During debate on Senate GOP maps earlier this week, Sen. Brenda Gilmore, a Black Democrat from Nashville, raised concerns about the divisions of Black voters in areas, including Hamilton County, pointing to the plan for state Senate seats.
"When we look at a Hamilton County and the city of Chattanooga, District 10 and 11 places the Black population in Chattanooga into two separate districts," Gilmore told Senate Majority Leader Jack Johnson, R-Franklin. "Was there any consideration in keeping Hamilton's African American population whole?"
Johnson replied, "The answer to your question is all those considerations were considered."
The majority leader said that with explosive population growth in Nashville and other parts of Middle Tennessee, districts in East Tennessee were pulled west while districts in West Tennessee were pulled east.
"With Hamilton County, you had a similar situation where the expansion from a geographic standpoint was pushing westward towards Middle Tennessee," Johnson said. "And again, in an effort not to pair incumbents, in an effort to maintain the lowest possible [population] deviation, and to maintain the fewest county splits, the way it is presented to you today makes the most sense."
Senate District 10 is represented by Sen. Todd Gardenhire, R-Chattanooga, and up until now has included most Black majority precincts. But a number of those have now been moved into Senate District 11, represented by Sen.
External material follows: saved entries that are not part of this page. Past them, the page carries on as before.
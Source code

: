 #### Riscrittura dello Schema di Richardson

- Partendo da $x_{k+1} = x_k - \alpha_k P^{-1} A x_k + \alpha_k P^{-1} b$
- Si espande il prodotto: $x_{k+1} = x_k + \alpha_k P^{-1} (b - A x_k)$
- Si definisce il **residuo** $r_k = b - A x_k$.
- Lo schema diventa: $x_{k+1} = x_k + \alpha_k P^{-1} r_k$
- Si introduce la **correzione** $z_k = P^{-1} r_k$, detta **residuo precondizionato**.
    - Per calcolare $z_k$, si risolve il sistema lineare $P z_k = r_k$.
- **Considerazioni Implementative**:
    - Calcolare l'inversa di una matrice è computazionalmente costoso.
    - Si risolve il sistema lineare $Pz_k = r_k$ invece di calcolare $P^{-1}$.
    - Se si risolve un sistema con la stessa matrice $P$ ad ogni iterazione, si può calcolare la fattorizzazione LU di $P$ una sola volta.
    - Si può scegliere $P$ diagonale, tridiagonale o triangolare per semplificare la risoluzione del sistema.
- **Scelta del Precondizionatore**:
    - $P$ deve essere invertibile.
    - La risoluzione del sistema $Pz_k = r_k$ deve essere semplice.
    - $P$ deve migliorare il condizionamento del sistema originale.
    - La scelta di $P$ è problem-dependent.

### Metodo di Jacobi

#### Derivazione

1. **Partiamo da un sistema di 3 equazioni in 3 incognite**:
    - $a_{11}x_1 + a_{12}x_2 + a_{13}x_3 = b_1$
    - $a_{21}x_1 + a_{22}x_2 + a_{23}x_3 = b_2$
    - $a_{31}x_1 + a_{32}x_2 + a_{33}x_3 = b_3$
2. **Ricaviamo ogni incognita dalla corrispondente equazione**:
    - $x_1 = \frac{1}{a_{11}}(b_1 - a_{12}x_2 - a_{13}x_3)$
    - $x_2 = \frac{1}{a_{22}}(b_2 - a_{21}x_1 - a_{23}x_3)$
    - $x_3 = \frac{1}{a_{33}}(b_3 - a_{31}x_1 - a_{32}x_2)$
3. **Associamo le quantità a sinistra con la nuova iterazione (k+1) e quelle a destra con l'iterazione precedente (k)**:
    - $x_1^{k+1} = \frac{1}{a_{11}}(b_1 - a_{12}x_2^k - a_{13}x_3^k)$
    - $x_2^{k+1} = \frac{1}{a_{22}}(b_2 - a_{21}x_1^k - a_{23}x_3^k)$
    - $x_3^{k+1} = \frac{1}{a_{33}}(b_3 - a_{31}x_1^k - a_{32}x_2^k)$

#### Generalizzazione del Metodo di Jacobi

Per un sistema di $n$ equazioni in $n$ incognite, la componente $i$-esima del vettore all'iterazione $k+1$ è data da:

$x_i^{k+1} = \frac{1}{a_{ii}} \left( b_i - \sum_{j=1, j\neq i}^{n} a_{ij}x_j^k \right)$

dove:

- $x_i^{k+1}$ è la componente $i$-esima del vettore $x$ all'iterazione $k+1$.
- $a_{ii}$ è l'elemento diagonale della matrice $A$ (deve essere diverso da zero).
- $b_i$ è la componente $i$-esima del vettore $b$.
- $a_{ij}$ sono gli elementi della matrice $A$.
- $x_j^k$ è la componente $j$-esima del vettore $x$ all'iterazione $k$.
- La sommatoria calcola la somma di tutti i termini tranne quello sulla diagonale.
Bo Watson, R-Hixson.
While shedding largely Black precincts such as Orchard Knob and Glenwood, Gardenhire is also moving entirely out of the areas he held in adjacent Bradley County, which has a largely white population. The district now reaches west to take in white majority counties Marion, Sequatchie and Bledsoe.
Gardenhire was re-elected to the seat in 2020 in a spirited contest with former Chattanooga Deputy Police Chief Glenn Scruggs, a Black Democrat. Gardenhire won with 53.2% but lost his portion of Hamilton County to Scruggs.
Gardenhire told the Times Free Press he wasn't consulted on map specifics. Republicans' Senate map preserves their 27-6 majority in the upper chamber.
While House Republicans took aim at Democratic state representatives and looped nine of their incumbents in Shelby, Davidson and Knox into five districts, Senate Republicans did not take similar actions against Democrats in their chamber.
Republicans have a 73-26 majority over Democrats in the House.
Both the House and Senate GOP plans seek to give Republicans control of another congressional seat, raising GOP representation from 7-2 to an 8-1 majority of the state's congressional delegation.
Republicans are setting about doing that by splitting up the 5th Congressional District, primarily by divvying up Nashville among the 5th, held by U.S. Rep. Jim Cooper, a Nashville Democrat. The 5th District will now be joined with a number of counties to the south, including a portion of Williamson County and Maury County.
The 6th District, held by Republican U.S. Rep. John Rose of Cookeville, will now extend down into Nashville. And so will the 7th District, held by U.S. Rep. Mark Green, Republican of Ashland City.
During the Senate Judiciary Committee's hearing Tuesday, Democrats repeatedly criticized Republicans for their division of Nashville.
Charlane Oliver, co-director of the Equity Alliance, called for lawmakers to keep Davidson whole, charging the GOP plan was "discriminatory, divisive, anti-Democratic and blatantly racist" toward Blacks who represent about a quarter of the district's population.